(Poui, Cave Hill Journal of Creative Writing, No: XI, December 2010; eds Mark McWatt, Jane Bryce, Hazel Simmons-McDonald, Mark Jason Welch, Dept. of Language, Linguistics and Literature, UWI, Barbados; 186 p)
As Poui celebrates the publication of its eleventh edition, the editors have found the best way to summarise the nature of its achievement and its place in contemporary Caribbean literature. They claim it as “the natural successor to the small magazines which nurtured the early growth of Caribbean writing – Bim, Kyk-over-al, The Beacon etc.” That is not a boast. It is true.

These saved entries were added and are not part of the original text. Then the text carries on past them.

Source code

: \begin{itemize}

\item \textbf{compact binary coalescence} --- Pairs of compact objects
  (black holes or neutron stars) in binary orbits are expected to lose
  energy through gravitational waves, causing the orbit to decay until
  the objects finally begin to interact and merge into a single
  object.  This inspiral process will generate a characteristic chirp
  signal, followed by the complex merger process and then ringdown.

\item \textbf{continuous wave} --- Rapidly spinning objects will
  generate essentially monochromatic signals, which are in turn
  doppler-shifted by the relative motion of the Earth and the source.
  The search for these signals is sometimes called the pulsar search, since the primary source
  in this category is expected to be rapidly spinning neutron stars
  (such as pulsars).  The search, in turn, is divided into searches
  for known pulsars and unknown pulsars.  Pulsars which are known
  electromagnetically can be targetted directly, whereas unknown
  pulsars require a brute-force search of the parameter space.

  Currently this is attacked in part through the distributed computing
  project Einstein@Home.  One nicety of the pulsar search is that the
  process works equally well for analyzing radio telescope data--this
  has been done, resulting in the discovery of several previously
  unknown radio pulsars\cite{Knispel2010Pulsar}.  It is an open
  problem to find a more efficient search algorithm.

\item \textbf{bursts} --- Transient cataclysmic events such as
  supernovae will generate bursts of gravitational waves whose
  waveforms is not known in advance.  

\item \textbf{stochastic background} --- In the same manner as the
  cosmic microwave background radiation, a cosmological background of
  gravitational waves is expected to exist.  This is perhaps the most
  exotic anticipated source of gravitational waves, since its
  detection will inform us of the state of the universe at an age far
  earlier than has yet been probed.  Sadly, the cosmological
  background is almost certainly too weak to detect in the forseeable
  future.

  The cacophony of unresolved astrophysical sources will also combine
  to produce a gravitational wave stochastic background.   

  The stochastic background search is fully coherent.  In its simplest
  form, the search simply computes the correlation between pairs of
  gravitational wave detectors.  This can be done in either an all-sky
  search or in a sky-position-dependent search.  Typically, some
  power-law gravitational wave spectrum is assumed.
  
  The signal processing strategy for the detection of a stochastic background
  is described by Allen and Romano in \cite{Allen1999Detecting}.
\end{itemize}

There has been a series of very important literary journals and like publications across the Caribbean that have significantly shaped West Indian literature and contributed to its growth. These include Trinidad and The Beacon, published in Port of Spain between 1929 and 1939 by CLR James and a long list of other progressive writers interested in social realism; Bim (1945) edited for much of its life by Frank Collymore; Kyk-over-al (1945) founded in Georgetown by AJ Seymour, later revived under joint editorship with Ian McDonald, and later still, joined by Vanda Radzik; Focus (1942) edited by Edna Manley in Kingston and including such others as Roger Mais and MG Smith. Other journals have played their part from time to time, such as Jamaica Journal, Caribbean Quarterly, Savacou, Tapia / Trinidad and Tobago Review, and now The Arts Journal in Guyana.

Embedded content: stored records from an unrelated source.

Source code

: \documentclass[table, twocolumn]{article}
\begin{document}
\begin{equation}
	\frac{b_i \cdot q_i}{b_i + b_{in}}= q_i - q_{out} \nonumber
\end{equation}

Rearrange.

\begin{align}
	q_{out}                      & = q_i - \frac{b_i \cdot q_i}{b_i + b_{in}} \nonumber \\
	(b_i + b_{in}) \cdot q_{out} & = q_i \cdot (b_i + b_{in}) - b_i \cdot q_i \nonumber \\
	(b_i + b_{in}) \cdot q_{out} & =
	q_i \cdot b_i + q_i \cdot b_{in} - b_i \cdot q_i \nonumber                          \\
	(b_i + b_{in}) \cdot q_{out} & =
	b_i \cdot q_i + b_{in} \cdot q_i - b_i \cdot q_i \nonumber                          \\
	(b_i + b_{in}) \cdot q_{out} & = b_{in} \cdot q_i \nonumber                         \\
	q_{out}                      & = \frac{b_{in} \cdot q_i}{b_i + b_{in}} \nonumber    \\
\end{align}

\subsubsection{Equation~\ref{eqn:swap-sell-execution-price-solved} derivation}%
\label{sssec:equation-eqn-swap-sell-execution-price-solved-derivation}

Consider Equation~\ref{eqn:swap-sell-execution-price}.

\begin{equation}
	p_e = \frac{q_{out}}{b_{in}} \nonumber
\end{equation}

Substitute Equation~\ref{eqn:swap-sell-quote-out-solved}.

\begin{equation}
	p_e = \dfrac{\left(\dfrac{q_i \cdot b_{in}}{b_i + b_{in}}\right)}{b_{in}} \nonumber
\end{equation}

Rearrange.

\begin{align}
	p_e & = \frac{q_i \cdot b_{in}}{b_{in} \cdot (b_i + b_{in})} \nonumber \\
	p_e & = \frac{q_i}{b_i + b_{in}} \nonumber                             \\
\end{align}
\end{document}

When Poui celebrated its milestone tenth anniversary in 2009 with the release of Poui X, it was confirmation that the publication had come of age in many different ways, had found an identity and region-wide recognition as the foremost periodical of its type. It had settled down into a professional, new and attractive format and was the sought-after outlet for dozens of new/emerging/rising writers. What deepens it and enhances its reputation, however, is that it is the sought-after outlet for the established and celebrated writers of the region as well.
It has its own place and establishment as the journal that is now doing what those distinguished periodicals in the history of West Indian literature did for the region’s writing. This Cave Hill Journal of Creative Writing published by the Department of Language, Literature and Linguistics at UWI in Barbados and edited by Mark McWatt, Jane Bryce and Hazel Simmons-McDonald, now joined by Mark Jason Welch, has given itself a very appropriate poetic title. It was taken from ‘Poui,’ a very sensual poem by Lorna Goodison about the spectacular seasonal flowering of the poui tree. It fits the annual outpouring of beauty and the colour exploding from the journal’s new work each annual season.
But ‘poui’ is also the battle cry of the stick-fighter whose weapon is made from that same tree and is an expression of the potent, energetic advance of the creative force celebrated in song, dance and defiance which represents the vanguard advance of a powerful tradition.
Poui XI marks a tradition even as it exhibits new emerging traditions and even as the year 2010, its eleventh anniversary, celebrates it as the literary tradition that it has emphatically become.